The Turkish shoe industry has increased its exports in 2016 by 5.5 percent to 708 million US Dollars. Most shoes were exported to Germany. Until 2023, Turkey wants to increase its foreign sales to 2.5 billion Dollars and thus more than triple it. Biggest buyers of Turkish shoes in the past year were Iraq with 11.5 percent, Germany with 6.2 percent and Saudi Arabia with 5.2 percent. Due to the normalization of the relationships with Russia further exports growths are expected.

Record year for CCC

Polish shoe group CCC S.A. has increased its turnover in the past year by 38.3 percent to 3.191 billion Zlotys (730 million Euros). In December turnovers rose by more than 50 percent to 335 million Zlotys (77 million Euros). In 2016, the retail industry achieved the biggest share in turnover. In this sector, CCC achieved proceeds of 2.735 million Zlotys 8626 million Euros) and thus 25.1 percent more than previous year. The shoe enterprise listed at the Varsovian stock exchange operates more than 800 shops in 17 countries.

Gabor achieves slight plus in turnover

Gabor shoes ltd has increased its turnover of 2016 by one percent to 396 million Euros (including licenses, Gabor Shop & Store Ltd and Gabor Footwear Ltd). The company sold 9.1 million pairs of shoes of all brands. The core brand Gabor achieved 347 million Euros in turnover, a plus of 2.3 percent. The Gabor sales quantity remained steady at 8.3 million pairs. Export share (turnover) rose slightly by 51.7 percent. The camel active brand achieved a turnover of 38 million Euros, the licenses contributed 11 million. Towards the end of 2016 there were 629 Gabor surfaces worldwide, managed mainly by independent dealers as monostores or shop-in-shops. The number of employees rose to 3257 at 31st December 2016, 470 of which in Germany and scarcely 2,800 in the two European plants in Portugal and Slovakia.

Zalando: First turnover billion within a quarter

Online fashion dealer Zalando SE has firstly reached the billion-turnover limit within a quarter. According to current figures the group turnover of the fourth quarter was at roughly 1.09 billion Euros and thus approximately 25 percent above previous year’s quarter. Zalando expects an adjusted EBIT in the amount of 81 to 104 million Euros for the same period. In the fiscal year 2016 Zalando generated a group turnover of more than 3.6 billion Euros. Thus, the company was 23 percent above previous year’s result.

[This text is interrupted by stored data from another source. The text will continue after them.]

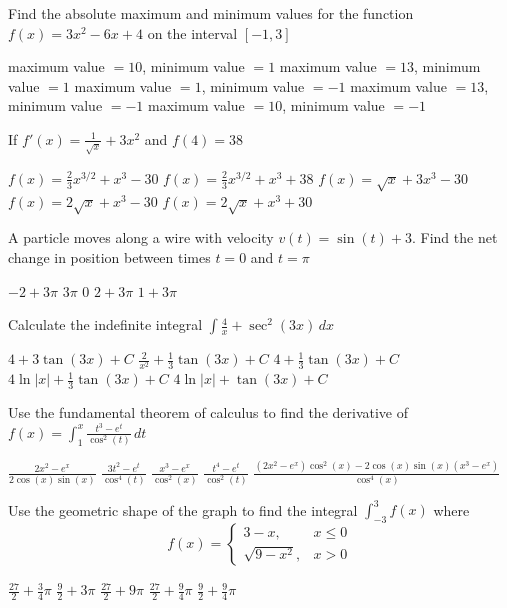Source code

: \documentclass[11pt]{article}
\begin{document}
\begin{questions}
\begin{multiplechoice}{5}

\question Find the absolute maximum and minimum values for the function 
$f(x) = 3x^2 - 6x + 4$ on the interval $[-1, 3]$
\begin{answers}{1}
\ans maximum value $= 10$, minimum value $ = 1$
\ans maximum value $= 13$, minimum value $ = 1$
\ans maximum value $= 1$, minimum value $ = -1$
\ans maximum value $= 13$, minimum value $ = -1$
\ans maximum value $= 10$, minimum value $ = -1$
\end{answers}


\question If $f'(x) = \frac{1}{\sqrt{x}} + 3x^2$ and $f(4) = 38$
\begin{answers}{2}
\ans $f(x) = \frac{2}{3} x^{3/2} + x^3 - 30$ 
\ans $f(x) = \frac{2}{3} x^{3/2} + x^3 + 38$
\ans $f(x) = \sqrt{x} + 3x^3 -30$
\ans $f(x) = 2\sqrt{x} + x^3 - 30$
\ans $f(x) = 2\sqrt{x} + x^3 + 30$
\end{answers}


\question A particle moves along a wire with velocity $v(t) = \sin(t) + 3$.  Find the
net change in position between times $t = 0$ and $t = \pi$
\begin{answers}{2}
\ans $-2 + 3\pi$
\ans $3\pi$
\ans $0$
\ans $2 + 3\pi$
\ans $1  + 3\pi$
\end{answers}

\question Calculate the indefinite integral 
$\displaystyle \int \frac{4}{x} + \sec^2(3x) \, dx$
\begin{answers}{2}
\ans $4 + 3 \tan(3x) + C$
\ans $\frac{2}{x^2} + \frac{1}{3}\tan(3x) + C$
\ans $4  + \frac{1}{3}\tan(3x) + C$
\ans $4 \ln |x| + \frac{1}{3}\tan(3x) + C$
\ans $4 \ln|x|  + \tan(3x) + C$
\end{answers}


\newpage

\question Use the fundamental theorem of calculus to find the derivative of 
$\displaystyle f(x) = \int_1^x \frac{t^3 - e^t}{\cos^2(t)} \, dt$
\begin{answers}{2}
\ans $\frac{2x^2 - e^x}{2 \cos(x) \sin(x)}$
\ans $\frac{3 t^2 - e^t}{\cos^4(t)}$
\ans $\frac{x^3 - e^x}{\cos^2(x)}$
\ans $\frac{t^4 - e^t}{\cos^2(t)}$
\ans $\frac{(2x^2 - e^x)\cos^2(x) - 2 \cos(x) \sin(x) (x^3 - e^x)}{\cos^4(x)}$
\end{answers}

\question Use the geometric shape of the graph to find the integral 
$\displaystyle \int_{-3}^3 f(x)$ where 
$$ f(x) = 
\begin{cases}
3 - x, & x \le 0 \\
\sqrt{9 - x^2}, & x > 0
\end{cases}
$$
\begin{answers}{2}
\ans $\frac{27}{2} + \frac{3}{4}\pi$
\ans $\frac{9}{2} + 3\pi$
\ans $\frac{27}{2} + 9\pi$
\ans $\frac{27}{2} + \frac{9}{4}\pi$
\ans $\frac{9}{2} + \frac{9}{4}\pi$
\end{answers}


\end{multiplechoice}
\end{questions}
\end{document}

Zalando has thereby significantly increased its profitability. In the expired fiscal year the online dealer has doubled the adjusted EBIT to approximately 202 to 225 million Euros. “We have completed 2016 successfully. For the first time we have turned over more than a billion Euros within a quarter”, co-CEO Rubin Ritter rejoices. “Hence, clearly focussing on our customers has paid off. We are focussing on further growth and will thus continue to invest in the improvement of the customer experience in all our markets.“ In the course of 2017, Zalando is planning the opening of a logistics centre in Sweden, which is similar in size and scope to the logistics sites in France and Italy. The logistics centre is to be operated by a contractor and to improve Calando’s customer service the important North European markets in Sweden, Norway, Finland and Denmark. All published figures are provisional and unverified. Zalando will publish the final business figures for the fourth quarter and the fiscal year 2016 together with the management forecast for the fiscal year 2017 on the 1st March 2017 as planned.